__EXTRACTED DATA__.
|---|

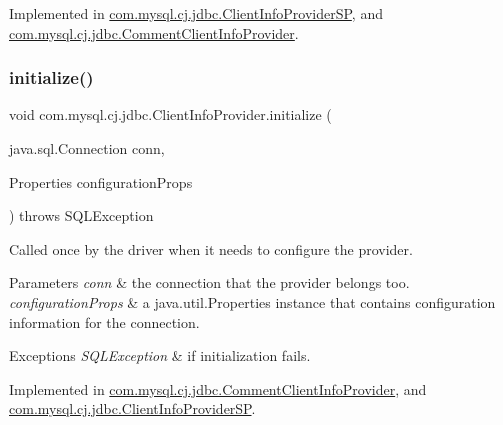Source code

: Implemented in \mbox{\hyperlink{classcom_1_1mysql_1_1cj_1_1jdbc_1_1_client_info_provider_s_p_a64004310beae80de1724f7523a5d6337}{com.\+mysql.\+cj.\+jdbc.\+Client\+Info\+Provider\+SP}}, and \mbox{\hyperlink{classcom_1_1mysql_1_1cj_1_1jdbc_1_1_comment_client_info_provider_a6f82ab824da3031d66cf52b027077f9a}{com.\+mysql.\+cj.\+jdbc.\+Comment\+Client\+Info\+Provider}}.

\mbox{\label{interfacecom_1_1mysql_1_1cj_1_1jdbc_1_1_client_info_provider_aacf1104fd90e2c5b1ca940d63e884cf6}} 
\subsubsection{\texorpdfstring{initialize()}{initialize()}}
{\footnotesize\ttfamily void com.\+mysql.\+cj.\+jdbc.\+Client\+Info\+Provider.\+initialize (\begin{DoxyParamCaption}\item[{java.\+sql.\+Connection}]{conn,  }\item[{Properties}]{configuration\+Props }\end{DoxyParamCaption}) throws S\+Q\+L\+Exception}

Called once by the driver when it needs to configure the provider.


\begin{DoxyParams}{Parameters}
{\em conn} & the connection that the provider belongs too. \\
\hline
{\em configuration\+Props} & a java.\+util.\+Properties instance that contains configuration information for the connection. \\
\hline
\end{DoxyParams}

\begin{DoxyExceptions}{Exceptions}
{\em S\+Q\+L\+Exception} & if initialization fails. \\
\hline
\end{DoxyExceptions}


Implemented in \mbox{\hyperlink{classcom_1_1mysql_1_1cj_1_1jdbc_1_1_comment_client_info_provider_a97c8c3819905e4745f248350c01dd479}{com.\+mysql.\+cj.\+jdbc.\+Comment\+Client\+Info\+Provider}}, and \mbox{\hyperlink{classcom_1_1mysql_1_1cj_1_1jdbc_1_1_client_info_provider_s_p_a39331800ea481417eab7170b3a878af5}{com.\+mysql.\+cj.\+jdbc.\+Client\+Info\+Provider\+SP}}.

|---|

Write out each line above that contains the word "DoxyExceptions".

\begin{DoxyExceptions}{Exceptions}
\end{DoxyExceptions}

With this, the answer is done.